▶ **TASK TO COMPLETE**
The answer is the set of lines that include "leaf", copied from the data below.

▶ **DATA SHOWN**

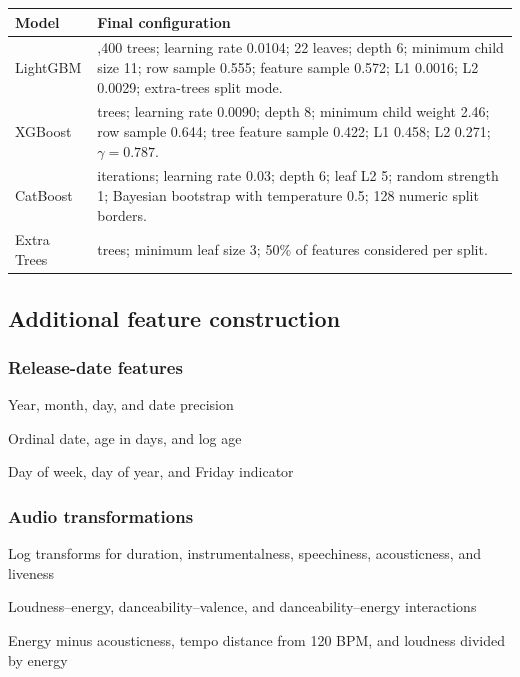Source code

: \documentclass{article}
\begin{document}
\begin{center}
\scriptsize
\setlength{\tabcolsep}{4pt}
\renewcommand{\arraystretch}{1.08}
\begin{tabularx}{0.98\textwidth}{@{}>{\raggedright\arraybackslash}p{}
  >{\raggedright\arraybackslash}X@{}}
\toprule
\textbf{Model} & \textbf{Final configuration} \\
\midrule
LightGBM & 1,400 trees; learning rate 0.0104; 22 leaves; depth 6;
minimum child size 11; row sample 0.555; feature sample 0.572; L1 0.0016;
L2 0.0029; extra-trees split mode. \\
XGBoost & 800 trees; learning rate 0.0090; depth 8; minimum child weight
2.46; row sample 0.644; tree feature sample 0.422; L1 0.458; L2 0.271;
\(\gamma=0.787\). \\
CatBoost & 800 iterations; learning rate 0.03; depth 6; leaf L2 5;
random strength 1; Bayesian bootstrap with temperature 0.5; 128 numeric
split borders. \\
Extra Trees & 800 trees; minimum leaf size 3; 50\% of features considered
per split. \\
\bottomrule
\end{tabularx}
\end{center}

\subsection{Additional feature construction}
\label{app:features}
\subsubsection{Release-date features}
\begin{compactitem}
  \item Year, month, day, and date precision
  \item Ordinal date, age in days, and log age
  \item Day of week, day of year, and Friday indicator
\end{compactitem}

\subsubsection{Audio transformations}
\begin{compactitem}
  \item Log transforms for duration, instrumentalness, speechiness,
  acousticness, and liveness
  \item Loudness--energy, danceability--valence, and danceability--energy
  interactions
  \item Energy minus acousticness, tempo distance from 120 BPM, and loudness
  divided by energy
\end{compactitem}
\end{document}
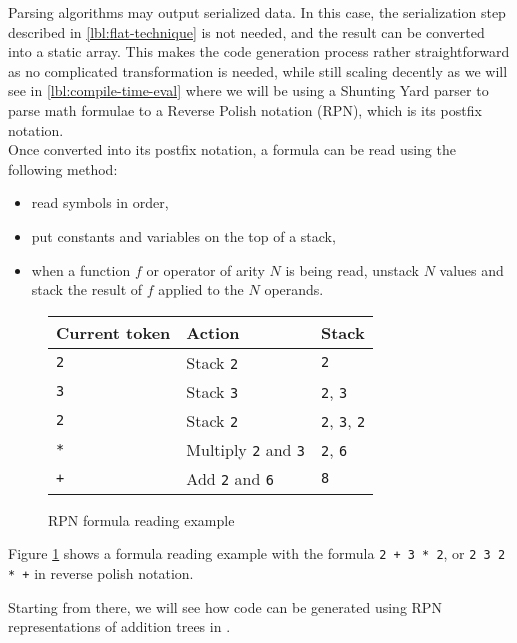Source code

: \documentclass[../main]{subfiles}
\begin{document}
Parsing algorithms may output serialized data. In this case, the serialization
step described in \ref{lbl:flat-technique} is not needed, and the result
can be converted into a static array.
This makes the code generation process rather straightforward as no complicated
transformation is needed, while still scaling decently as we will see in
\ref{lbl:compile-time-eval} where we will be using a
Shunting Yard parser \cite{shunting-yard} to parse math formulae to a
Reverse Polish notation (RPN), which is its postfix notation.
\\

Once converted into its postfix notation,
a formula can be read using the following method:

\begin{itemize}
\item read symbols in order,
\item put constants and variables on the top of a stack,
\item when a function $f$ or operator of arity $N$ is being read,
      unstack $N$ values and stack the result of $f$ applied
      to the $N$ operands.
\end{itemize}

\begin{figure}
\begin{tabular}{|l|l|l|}
\hline
Current token & Action & Stack \\
\hline
\lstinline|2| & Stack \lstinline|2| & \lstinline|2| \\
\lstinline|3| & Stack \lstinline|3| & \lstinline|2|, \lstinline|3| \\
\lstinline|2| & Stack \lstinline|2| & \lstinline|2|, \lstinline|3|, \lstinline|2| \\
\lstinline|*| & Multiply \lstinline|2| and \lstinline|3| & \lstinline|2|, \lstinline|6| \\
\lstinline|+| & Add \lstinline|2| and \lstinline|6| & \lstinline|8| \\
\hline
\end{tabular}
\caption{RPN formula reading example}
\label{fig:rpn-reading-example}
\end{figure}

Figure \ref{fig:rpn-reading-example} shows a formula reading example with
the formula \lstinline{2 + 3 * 2}, or \lstinline{2 3 2 * +} in
reverse polish notation.

Starting from there, we will see how code can be generated using
RPN representations of addition trees in \cpp.
\end{document}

▶ **REPLY TO THE TASK**
CatBoost & 800 iterations; learning rate 0.03; depth 6; leaf L2 5;
Extra Trees & 800 trees; minimum leaf size 3; 50\% of features considered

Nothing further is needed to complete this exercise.